— ABOUT THIS EXERCISE —
Which lines of the data contain the string "mathfrak"? Show each of them.

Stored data
———
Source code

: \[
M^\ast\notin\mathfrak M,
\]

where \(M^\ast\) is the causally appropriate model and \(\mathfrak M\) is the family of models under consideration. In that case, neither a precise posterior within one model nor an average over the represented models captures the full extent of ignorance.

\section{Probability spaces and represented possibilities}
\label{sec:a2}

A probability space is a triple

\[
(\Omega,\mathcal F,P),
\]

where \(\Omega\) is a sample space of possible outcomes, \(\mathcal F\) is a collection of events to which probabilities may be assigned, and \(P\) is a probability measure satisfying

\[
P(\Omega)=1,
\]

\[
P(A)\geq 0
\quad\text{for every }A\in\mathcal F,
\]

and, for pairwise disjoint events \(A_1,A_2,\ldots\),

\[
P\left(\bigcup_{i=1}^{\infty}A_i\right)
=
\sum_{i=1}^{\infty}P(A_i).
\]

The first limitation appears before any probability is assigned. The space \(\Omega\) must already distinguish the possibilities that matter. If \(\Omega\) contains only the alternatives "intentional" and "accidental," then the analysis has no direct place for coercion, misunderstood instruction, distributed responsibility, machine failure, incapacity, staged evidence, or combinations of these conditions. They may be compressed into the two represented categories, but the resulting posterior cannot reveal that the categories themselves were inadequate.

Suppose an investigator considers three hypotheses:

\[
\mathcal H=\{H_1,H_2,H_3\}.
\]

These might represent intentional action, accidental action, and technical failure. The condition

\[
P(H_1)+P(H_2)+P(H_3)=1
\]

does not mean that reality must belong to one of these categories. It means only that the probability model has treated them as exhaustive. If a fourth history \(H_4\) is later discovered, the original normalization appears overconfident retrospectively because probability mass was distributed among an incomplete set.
———
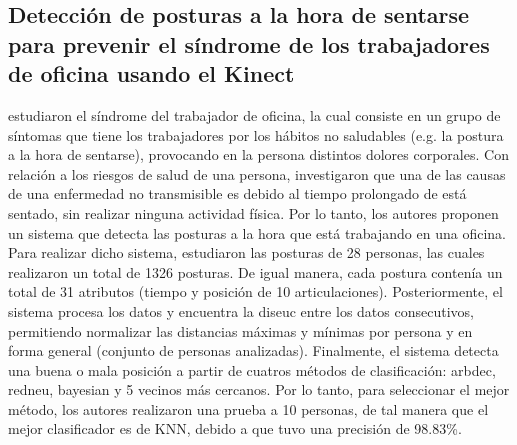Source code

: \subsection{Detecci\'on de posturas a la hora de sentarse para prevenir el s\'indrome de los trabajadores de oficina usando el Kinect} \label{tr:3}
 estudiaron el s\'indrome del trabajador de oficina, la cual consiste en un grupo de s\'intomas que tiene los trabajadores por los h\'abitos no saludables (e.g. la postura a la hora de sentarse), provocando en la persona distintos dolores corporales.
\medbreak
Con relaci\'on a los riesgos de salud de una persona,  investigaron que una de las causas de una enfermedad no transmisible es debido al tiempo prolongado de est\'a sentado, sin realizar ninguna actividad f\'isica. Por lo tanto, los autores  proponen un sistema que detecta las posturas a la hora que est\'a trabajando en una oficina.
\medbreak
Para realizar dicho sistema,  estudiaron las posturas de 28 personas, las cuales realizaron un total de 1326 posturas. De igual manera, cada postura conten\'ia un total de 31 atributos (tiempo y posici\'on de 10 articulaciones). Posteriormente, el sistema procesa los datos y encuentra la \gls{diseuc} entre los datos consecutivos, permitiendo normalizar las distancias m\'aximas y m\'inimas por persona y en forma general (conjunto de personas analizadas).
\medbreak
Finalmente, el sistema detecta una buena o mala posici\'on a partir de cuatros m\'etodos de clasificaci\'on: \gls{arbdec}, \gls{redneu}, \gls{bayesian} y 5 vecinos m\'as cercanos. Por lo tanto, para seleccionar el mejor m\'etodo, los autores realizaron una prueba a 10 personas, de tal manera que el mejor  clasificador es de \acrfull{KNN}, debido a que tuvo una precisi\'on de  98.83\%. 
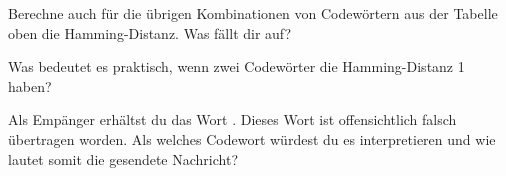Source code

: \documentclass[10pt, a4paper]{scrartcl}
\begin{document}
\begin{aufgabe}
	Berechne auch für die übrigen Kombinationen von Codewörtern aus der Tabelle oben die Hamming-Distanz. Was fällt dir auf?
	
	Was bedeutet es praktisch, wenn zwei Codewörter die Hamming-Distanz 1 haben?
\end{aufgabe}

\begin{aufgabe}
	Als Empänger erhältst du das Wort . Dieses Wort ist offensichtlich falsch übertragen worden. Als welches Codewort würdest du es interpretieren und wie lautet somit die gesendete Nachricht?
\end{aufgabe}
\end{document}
———
— OUTPUT BELOW —
M^\ast\notin\mathfrak M,
where \(M^\ast\) is the causally appropriate model and \(\mathfrak M\) is the family of models under consideration. In that case, neither a precise posterior within one model nor an average over the represented models captures the full extent of ignorance.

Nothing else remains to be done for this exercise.